Put simply, an expense policy is the framework of rules under which employees can claim expenses; the things they can – and perhaps more importantly – can’t claim for.

There are advantages for employer and employee alike. There’s no argument about what can and can’t be claimed when travelling on company business, so the hassle, non-productive stress, and wasted time involved in ‘discussing’ a dubious claim after the event is avoided.

What are the advantages?

But it runs deeper than that. For the employer a good policy will eliminate fraud, streamline the whole claim – approve – reimburse cycle, control spending, and allow more accurate financial planning. Those latter two can be significant, but are often overlooked.

When it comes to creating a policy, brevity is best. You’ve got to ask yourself is a long document with fall into the ‘TLDR’ bracket, standing for ‘too long, didn’t read’. If the document is too long, it’s more likely to be open to interpretation, and that’s going to negate its value. Far better to fall back on that other acronym – ‘KISS’. Keep it simple, stupid.

OK, how do I create a policy?

ExpenseOnDemand has taken the stress out of setting up a policy – we’ve done the gard work by creating a quick expense policy guide, which you can read here. (you’ll find the same thing runs through everything we do – aim for minimum effort from our clients to deliver maximum benefit).

Group the rules by category, such as mileage, accommodation, subsistence, and incidentals attached to those three.

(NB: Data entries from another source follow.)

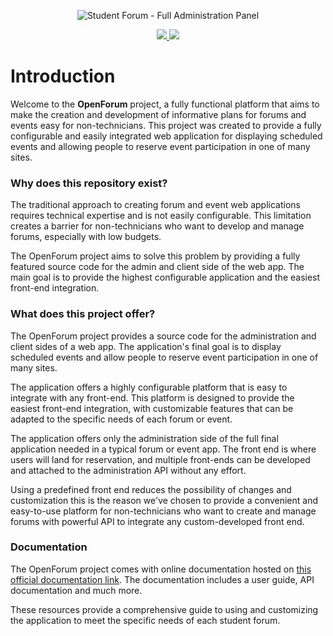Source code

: <p align="center">
    <img src="https://github.com/ebalo55/student-forum-full-backend/raw/main/resources/assets/images/cover.svg" alt="Student Forum - Full Administration Panel"/>
</p>
<p align="center">
    <a href="https://codecov.io/gh/ebalo55/OpenForum"> 
        <img src="https://codecov.io/gh/ebalo55/OpenForum/branch/main/graph/badge.svg?token=4BTE2S0USV"/> 
    </a>
    <a href="https://github.com/ebalo55/OpenForum/actions/workflows/test.yml">
        <img src="https://github.com/ebalo55/OpenForum/actions/workflows/test.yml/badge.svg"/>
    </a>
</p>

# Introduction

Welcome to the **OpenForum** project, a fully functional platform that aims to make the creation and development of informative plans for forums and events easy for non-technicians. This project was created to provide a fully configurable and easily integrated web application for displaying scheduled events and allowing people to reserve event participation in one of many sites.

### Why does this repository exist?

The traditional approach to creating forum and event web applications requires technical expertise and is not easily configurable. This limitation creates a barrier for non-technicians who want to develop and manage forums, especially with low budgets.

The OpenForum project aims to solve this problem by providing a fully featured source code for the admin and client side of the web app. The main goal is to provide the highest configurable application and the easiest front-end integration.

### What does this project offer?

The OpenForum project provides a source code for the administration and client sides of a web app. The application's final goal is to display scheduled events and allow people to reserve event participation in one of many sites.

The application offers a highly configurable platform that is easy to integrate with any front-end. This platform is designed to provide the easiest front-end integration, with customizable features that can be adapted to the specific needs of each forum or event.

The application offers only the administration side of the full final application needed in a typical forum or event app. The front end is where users will land for reservation, and multiple front-ends can be developed and attached to the administration API without any effort.

Using a predefined front end reduces the possibility of changes and customization this is the reason we've chosen to provide a convenient and easy-to-use platform for non-technicians who want to create and manage forums with powerful API to integrate any custom-developed front end.

### Documentation

The OpenForum project comes with online documentation hosted on [this official documentation link](https://app.gitbook.com/s/EqPTxBs77BdlGcGLn0U0/). The documentation includes a user guide, API documentation and much more.

These resources provide a comprehensive guide to using and customizing the application to meet the specific needs of each student forum.
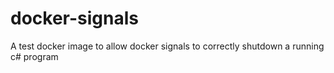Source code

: # docker-signals
A test docker image to allow docker signals to correctly shutdown a running c# program

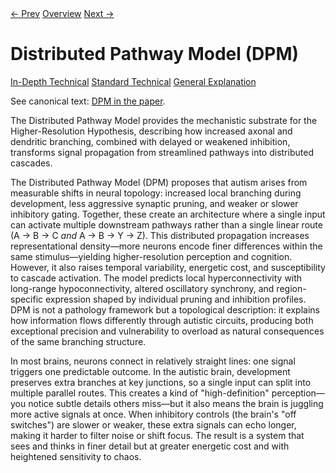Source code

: <link rel="stylesheet" href="{{ site.baseurl }}/assets/css/tabs.css">
<script src="{{ site.baseurl }}/assets/js/tabstate.js"></script>

<div class="navline">
  <a data-nav href="./implications">← Prev</a>
  <a data-nav href="../index">Overview</a>
  <a data-nav href="./sensory-cognition">Next →</a>
</div>

# Distributed Pathway Model (DPM)

<div class="tabset">
  <div class="tab-choices">
    <a href="#" data-tab="tab-tech">In-Depth Technical</a>
    <a href="#" data-tab="tab-std">Standard Technical</a>
    <a href="#" data-tab="tab-gen">General Explanation</a>
  </div>

  <div id="tab-tech" class="tab-panel">
    <p class="note">
      See canonical text: <a href="../higher-resolution-hypothesis.md#the-distributed-pathway-model-dpm">DPM in the paper</a>.
    </p>
    <p>The Distributed Pathway Model provides the mechanistic substrate for the Higher-Resolution Hypothesis, describing how increased axonal and dendritic branching, combined with delayed or weakened inhibition, transforms signal propagation from streamlined pathways into distributed cascades.</p>
  </div>

  <div id="tab-std" class="tab-panel">
    <p>The Distributed Pathway Model (DPM) proposes that autism arises from measurable shifts in neural topology: increased local branching during development, less aggressive synaptic pruning, and weaker or slower inhibitory gating. Together, these create an architecture where a single input can activate multiple downstream pathways rather than a single linear route (A → B → C <em>and</em> A → B → Y → Z). This distributed propagation increases representational density—more neurons encode finer differences within the same stimulus—yielding higher-resolution perception and cognition. However, it also raises temporal variability, energetic cost, and susceptibility to cascade activation. The model predicts local hyperconnectivity with long-range hypoconnectivity, altered oscillatory synchrony, and region-specific expression shaped by individual pruning and inhibition profiles. DPM is not a pathology framework but a topological description: it explains how information flows differently through autistic circuits, producing both exceptional precision and vulnerability to overload as natural consequences of the same branching structure.</p>
  </div>

  <div id="tab-gen" class="tab-panel">
    <p>In most brains, neurons connect in relatively straight lines: one signal triggers one predictable outcome. In the autistic brain, development preserves extra branches at key junctions, so a single input can split into multiple parallel routes. This creates a kind of "high-definition" perception—you notice subtle details others miss—but it also means the brain is juggling more active signals at once. When inhibitory controls (the brain's "off switches") are slower or weaker, these extra signals can echo longer, making it harder to filter noise or shift focus. The result is a system that sees and thinks in finer detail but at greater energetic cost and with heightened sensitivity to chaos.</p>
  </div>
</div>
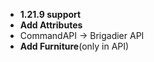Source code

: - **1.21.9 support**
- **Add Attributes**
- CommandAPI -> Brigadier API
- **Add Furniture**(only in API)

Spend time setting out what won’t be covered – examples chosen at random might include membership of professional bodes (unless required by the company), fixed penalties such as speeding tickets or parking fines, credit card fees, and even any expense not covered by a receipt. Be clear on these when developing the policy, rather than bringing them in later.

Making sure it’s fair

Creation of a policy for an expense management system shouldn’t be draconian, and should seek to be fair to employer and employee alike. That’s why it’s advisable to discuss any proposed policy with someone qualified in employment law – as we said earlier, we live by rules, and a good employment lawyer will make sure you operate fairly and within them.

And finally, awareness of the policy ought to be incorporated into the induction process for any new employee, making the rules clear from the outset. Operating safely within a company’s financial policy is no less important than operating within the health and safety rules, and is deserving of the same status.